In this first part, we will configure a two-way SMS, in Part 2 we will configure it to work with the Microsoft Authenticator Mobile App.

  1. Create an Azure Multi-Factor Authentication provider


  2. Click “MANAGE” to open up the configuration settings


  3. Click DOWNLOADS to download the MFA Server


  4. Click “Generate Activation Credentials” and record the details as they will be used later. Clock “Download” to begin the download


  5. Install and configure the Azure Multi-Factor Authentication Server on a separate server to your RDS Gateway



  6. Enter the Activation credentials you saved in previous step, if these do not work generate new credentials as they appear to only be valid for a short period of time.


  7. Continue with Configuration Wizard



    Replication between multiple MFA servers can be configured for HA

  8. We are going to use RADIUS to insert the MFA server in the authentication flow


  9. Enter in the details of your RDS Gateway / NPS server and shared secret. In this example the RDS Gateway is using a local NPS server.


  10. Configure RADIUS Target as RADIUS server, and enter the same details as previous step as the NPS server in our example will be a Client and a Target.





  11. Open MFA Server Console and finish configuration. Click “RADIUS Authentication


  12. Edit Client and enter application name “RDS Gateway“, select the option “Require Multi-Factor Authentication user match


  13. Click Users, and Import from Active Directory… Define your criteria to select users


  14. Edit user and enter their Phone number and Country Code, select Text Message – Two-Way – OTP and selectEnabled


  15. Select Test to check that it’s working before configuring the RD Gateway


  16. A Text Message will be sent to your phone, respond with the code and you will be notified that it was the test was successful


  17. Configure the RDS Gateway. Open RD Gateway Manager and right click server and go to properties. SelectRD CAP Store and change the option to Central server running NPS. Enter the IP of the MFA Server and configure the Shared Secret used earlier.

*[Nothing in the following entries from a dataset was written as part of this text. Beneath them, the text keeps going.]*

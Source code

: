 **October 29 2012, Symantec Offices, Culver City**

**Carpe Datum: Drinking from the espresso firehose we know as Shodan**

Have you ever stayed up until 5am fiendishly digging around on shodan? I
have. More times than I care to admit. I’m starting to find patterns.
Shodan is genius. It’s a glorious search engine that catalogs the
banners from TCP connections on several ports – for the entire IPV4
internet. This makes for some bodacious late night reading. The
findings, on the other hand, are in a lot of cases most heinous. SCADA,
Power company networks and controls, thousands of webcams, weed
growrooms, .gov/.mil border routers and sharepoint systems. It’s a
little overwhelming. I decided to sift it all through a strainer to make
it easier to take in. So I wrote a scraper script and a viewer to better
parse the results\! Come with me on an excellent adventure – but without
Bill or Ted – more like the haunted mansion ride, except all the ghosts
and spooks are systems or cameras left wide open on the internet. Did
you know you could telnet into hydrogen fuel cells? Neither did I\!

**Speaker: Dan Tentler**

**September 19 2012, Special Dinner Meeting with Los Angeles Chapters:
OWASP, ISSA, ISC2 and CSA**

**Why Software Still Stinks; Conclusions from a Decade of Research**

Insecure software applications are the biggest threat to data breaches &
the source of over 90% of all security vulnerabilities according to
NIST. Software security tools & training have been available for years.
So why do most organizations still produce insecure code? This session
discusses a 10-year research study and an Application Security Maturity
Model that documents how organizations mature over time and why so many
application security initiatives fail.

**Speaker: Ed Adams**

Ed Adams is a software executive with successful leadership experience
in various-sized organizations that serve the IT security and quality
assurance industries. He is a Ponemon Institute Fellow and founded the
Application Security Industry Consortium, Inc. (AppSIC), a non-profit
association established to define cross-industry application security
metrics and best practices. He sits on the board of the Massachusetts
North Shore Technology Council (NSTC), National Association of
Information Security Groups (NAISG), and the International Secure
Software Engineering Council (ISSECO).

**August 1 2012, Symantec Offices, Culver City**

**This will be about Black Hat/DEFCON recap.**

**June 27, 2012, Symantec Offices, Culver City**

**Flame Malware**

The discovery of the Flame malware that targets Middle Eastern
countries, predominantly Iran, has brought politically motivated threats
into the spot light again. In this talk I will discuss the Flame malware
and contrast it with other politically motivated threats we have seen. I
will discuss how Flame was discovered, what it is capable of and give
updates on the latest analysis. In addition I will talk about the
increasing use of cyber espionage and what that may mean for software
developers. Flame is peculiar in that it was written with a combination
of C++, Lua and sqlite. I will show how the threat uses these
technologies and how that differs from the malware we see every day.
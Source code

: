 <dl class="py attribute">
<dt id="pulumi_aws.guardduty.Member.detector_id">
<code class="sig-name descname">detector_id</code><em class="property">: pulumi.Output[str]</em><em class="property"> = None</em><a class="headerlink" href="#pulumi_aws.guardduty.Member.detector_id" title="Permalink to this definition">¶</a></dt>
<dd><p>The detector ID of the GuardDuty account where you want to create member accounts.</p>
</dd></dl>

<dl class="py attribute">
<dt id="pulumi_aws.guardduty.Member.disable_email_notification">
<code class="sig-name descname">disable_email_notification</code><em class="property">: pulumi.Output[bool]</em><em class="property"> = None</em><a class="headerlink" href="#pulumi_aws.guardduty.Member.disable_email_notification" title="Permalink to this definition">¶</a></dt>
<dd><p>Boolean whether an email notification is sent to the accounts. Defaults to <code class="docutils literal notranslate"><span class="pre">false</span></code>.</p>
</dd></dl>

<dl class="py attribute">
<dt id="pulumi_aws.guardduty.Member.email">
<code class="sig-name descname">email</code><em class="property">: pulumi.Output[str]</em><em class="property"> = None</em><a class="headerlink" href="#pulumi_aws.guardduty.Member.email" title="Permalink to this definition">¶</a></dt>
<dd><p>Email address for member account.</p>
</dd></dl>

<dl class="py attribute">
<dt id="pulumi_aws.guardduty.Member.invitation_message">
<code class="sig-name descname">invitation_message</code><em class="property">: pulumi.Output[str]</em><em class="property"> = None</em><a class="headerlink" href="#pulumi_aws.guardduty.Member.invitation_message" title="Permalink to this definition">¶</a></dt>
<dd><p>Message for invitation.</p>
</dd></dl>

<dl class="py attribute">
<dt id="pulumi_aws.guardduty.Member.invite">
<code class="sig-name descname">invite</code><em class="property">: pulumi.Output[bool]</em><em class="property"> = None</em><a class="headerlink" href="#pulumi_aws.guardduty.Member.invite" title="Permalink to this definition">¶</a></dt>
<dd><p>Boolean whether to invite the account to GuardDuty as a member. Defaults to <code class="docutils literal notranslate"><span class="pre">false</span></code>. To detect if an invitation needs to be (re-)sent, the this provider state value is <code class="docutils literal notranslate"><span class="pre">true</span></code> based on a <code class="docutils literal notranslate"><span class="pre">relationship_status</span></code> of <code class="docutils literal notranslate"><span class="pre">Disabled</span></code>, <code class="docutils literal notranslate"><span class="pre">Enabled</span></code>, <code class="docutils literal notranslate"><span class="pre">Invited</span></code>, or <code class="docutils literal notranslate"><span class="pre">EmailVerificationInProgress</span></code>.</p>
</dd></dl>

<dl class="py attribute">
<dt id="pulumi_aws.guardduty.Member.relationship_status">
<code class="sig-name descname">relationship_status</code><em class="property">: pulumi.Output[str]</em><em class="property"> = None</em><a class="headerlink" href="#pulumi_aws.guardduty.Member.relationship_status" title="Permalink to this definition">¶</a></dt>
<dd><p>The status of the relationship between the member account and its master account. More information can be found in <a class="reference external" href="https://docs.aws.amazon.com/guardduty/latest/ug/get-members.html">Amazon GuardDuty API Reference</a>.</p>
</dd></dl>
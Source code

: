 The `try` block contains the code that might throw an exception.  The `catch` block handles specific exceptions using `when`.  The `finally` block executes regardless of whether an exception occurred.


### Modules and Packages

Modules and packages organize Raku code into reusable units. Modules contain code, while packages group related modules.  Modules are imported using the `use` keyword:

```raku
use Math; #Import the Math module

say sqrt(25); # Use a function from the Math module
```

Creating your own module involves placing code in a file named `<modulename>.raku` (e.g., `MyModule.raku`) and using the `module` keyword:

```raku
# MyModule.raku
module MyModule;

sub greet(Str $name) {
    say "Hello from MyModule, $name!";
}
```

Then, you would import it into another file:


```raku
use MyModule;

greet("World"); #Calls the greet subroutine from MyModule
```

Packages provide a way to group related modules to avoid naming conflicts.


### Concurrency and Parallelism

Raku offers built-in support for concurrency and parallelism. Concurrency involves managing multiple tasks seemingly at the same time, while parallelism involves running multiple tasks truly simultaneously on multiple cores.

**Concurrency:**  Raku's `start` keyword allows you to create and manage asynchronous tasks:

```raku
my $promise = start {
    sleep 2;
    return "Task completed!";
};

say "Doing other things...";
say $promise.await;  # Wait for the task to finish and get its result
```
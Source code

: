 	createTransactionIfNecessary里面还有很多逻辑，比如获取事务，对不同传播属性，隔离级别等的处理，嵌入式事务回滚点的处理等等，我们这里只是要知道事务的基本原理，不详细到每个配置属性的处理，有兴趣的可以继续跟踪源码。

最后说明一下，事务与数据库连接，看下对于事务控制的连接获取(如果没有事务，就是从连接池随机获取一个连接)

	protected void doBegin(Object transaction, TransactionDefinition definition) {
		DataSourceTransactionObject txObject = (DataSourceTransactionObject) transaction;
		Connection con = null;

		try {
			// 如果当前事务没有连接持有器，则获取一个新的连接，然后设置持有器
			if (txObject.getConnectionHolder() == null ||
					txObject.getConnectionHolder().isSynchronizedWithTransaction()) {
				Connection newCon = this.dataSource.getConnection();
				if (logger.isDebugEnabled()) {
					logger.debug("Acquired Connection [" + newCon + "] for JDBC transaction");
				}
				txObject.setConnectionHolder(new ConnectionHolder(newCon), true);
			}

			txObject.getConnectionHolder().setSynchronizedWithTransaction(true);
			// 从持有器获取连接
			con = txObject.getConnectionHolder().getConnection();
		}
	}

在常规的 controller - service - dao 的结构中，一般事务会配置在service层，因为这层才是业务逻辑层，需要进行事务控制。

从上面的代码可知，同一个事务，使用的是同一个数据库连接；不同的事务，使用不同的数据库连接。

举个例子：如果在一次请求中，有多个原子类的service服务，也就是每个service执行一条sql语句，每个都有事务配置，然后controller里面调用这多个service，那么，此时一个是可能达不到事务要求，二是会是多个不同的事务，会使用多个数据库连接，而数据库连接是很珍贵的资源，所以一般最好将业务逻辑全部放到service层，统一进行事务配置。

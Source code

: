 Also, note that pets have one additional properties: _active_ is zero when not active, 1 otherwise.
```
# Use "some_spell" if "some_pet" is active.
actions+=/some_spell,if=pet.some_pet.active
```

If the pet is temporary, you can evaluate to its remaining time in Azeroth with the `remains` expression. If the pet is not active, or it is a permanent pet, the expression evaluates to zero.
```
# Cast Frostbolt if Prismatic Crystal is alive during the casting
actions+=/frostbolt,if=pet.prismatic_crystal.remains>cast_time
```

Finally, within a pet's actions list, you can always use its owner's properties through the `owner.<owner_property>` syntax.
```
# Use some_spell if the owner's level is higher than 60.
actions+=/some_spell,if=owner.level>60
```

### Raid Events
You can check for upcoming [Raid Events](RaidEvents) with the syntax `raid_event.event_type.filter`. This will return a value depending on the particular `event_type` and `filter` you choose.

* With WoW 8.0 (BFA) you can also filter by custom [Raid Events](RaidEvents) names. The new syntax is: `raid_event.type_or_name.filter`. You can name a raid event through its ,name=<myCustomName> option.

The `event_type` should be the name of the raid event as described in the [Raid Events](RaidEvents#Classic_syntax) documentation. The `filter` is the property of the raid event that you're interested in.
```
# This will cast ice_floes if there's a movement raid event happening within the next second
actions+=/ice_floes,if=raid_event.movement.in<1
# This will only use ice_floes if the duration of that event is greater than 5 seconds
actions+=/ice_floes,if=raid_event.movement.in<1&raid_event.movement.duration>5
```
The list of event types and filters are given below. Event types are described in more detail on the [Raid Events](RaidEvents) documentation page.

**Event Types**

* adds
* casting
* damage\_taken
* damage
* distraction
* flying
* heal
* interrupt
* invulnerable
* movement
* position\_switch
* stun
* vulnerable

  18. Configure NPS Server. Open Network Policy Server > RADIUS Clients and Servers > Remote RADIUS Server Groups. Right Click TS GATEWAY SERVER GROUP and select Properties


    Add… the MFA Server


    Click Authentication/Accounting tab and enter the Shared secret


    Click Load Balancing tab and increase the timeout for response to 60 seconds


  19. Create RADIUS Client, choose friendly name MFA, and make not to use it later, enter IP and Shared Secret of MFA server.


  20. Configure Connection Request Policies. Right Click TS GATEWAY AUTHORIZATION POLICY and selectDuplicate Policy


    Rename the Duplicate Policy to “FROM MFA”, and select Policy enabled


    On Conditions tab, Client Friendly Name, and enter the name used above MFA


  21. Modify policy TS GATEWAY AUTHORIZATION POLICY, click Settings tab and change the Authenticationand Authorization to “Forward requests to the following remote RADIUS server group” and select TS GATEWAY SERVER GROUP



  22. Move the FROM MFA policy above TS GATEWAY AUTHORIZATION POLICY


  23. Now when connecting through the RD Gateway the connection will remain pending until the SMS is responded to with the code, at which point the connection is initiated.